REVIEW
Anti-Nazi heroine irresistible
By Dan Dunn
Special to the Daily Press
The movie: Sophie Scholl — The Final Days
The director: Marc Rothemund
The stars: Julia Jentsch, Fabian Hinrichs, Alexander Held
A most deserving Academy Award nominee for Best Foreign Language Film, “Sophie Scholl — The Final Days” is an impressive feat of filmmaking highlighted by Julia Jentsch’s powerhouse portrayal of the intrepid title character, a 21-year-old university student who helped organize an underground resistance in Munich called the White Rose. To relate the true story of Germany’s famed anti-Nazi heroine, director Marc Rothemund judiciously narrowed his focus to the frenzied six-day period in 1943 during which Sophie and her older brother Hans (Fabian Hinrichs) were arrested for distributing anti-Nazi propaganda, interrogated, tried and convicted of high treason.

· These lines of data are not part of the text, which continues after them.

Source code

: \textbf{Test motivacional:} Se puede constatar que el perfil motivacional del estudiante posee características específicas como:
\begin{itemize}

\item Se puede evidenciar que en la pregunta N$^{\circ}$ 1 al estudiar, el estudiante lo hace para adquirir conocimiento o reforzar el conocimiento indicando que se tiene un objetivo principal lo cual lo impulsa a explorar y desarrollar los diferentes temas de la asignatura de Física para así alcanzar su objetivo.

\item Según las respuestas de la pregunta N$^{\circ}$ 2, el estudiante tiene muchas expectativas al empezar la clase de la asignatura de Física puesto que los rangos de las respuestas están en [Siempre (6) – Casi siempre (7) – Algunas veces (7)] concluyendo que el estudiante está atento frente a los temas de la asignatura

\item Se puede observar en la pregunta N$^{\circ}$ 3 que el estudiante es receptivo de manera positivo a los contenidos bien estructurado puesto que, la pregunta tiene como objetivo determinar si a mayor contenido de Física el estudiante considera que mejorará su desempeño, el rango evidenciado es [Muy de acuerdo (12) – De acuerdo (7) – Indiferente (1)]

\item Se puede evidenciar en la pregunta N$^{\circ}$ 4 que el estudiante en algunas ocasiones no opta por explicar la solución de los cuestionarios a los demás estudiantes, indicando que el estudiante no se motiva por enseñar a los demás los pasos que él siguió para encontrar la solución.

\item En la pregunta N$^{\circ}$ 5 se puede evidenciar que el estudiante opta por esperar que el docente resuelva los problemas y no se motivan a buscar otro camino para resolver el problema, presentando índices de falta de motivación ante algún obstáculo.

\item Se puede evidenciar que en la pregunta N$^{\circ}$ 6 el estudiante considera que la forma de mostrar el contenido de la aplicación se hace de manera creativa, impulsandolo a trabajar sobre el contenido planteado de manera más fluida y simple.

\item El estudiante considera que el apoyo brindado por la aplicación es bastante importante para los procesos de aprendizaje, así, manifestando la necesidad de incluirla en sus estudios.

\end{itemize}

Rothemund and screenwriter Fred Breinersdorfer used the original minutes of Sophie’s interrogations by Gestapo official Robert Mohr (Alexander Held) to craft many of the film’s most compelling scenes pitting the unflappable young insurgent against the hard-line Third Reich heavy. Jentsch, who won Best Actress for the role at the 2005 European Film Awards, renders Sophie as a simmering cauldron of righteous idealism whose unwavering conviction to humanist principles ultimately has an unexpected effect on her interrogator. The Scholl’s sham of a trial is dispensed with quickly, the brutal efficiency with which their fate decided by one of Hitler’s minions chilling. But in the end, this heart-stopping drama is an uplifting portrait of courage and a testament to the efficacy of non-violent resistance. (In German with English subtitles).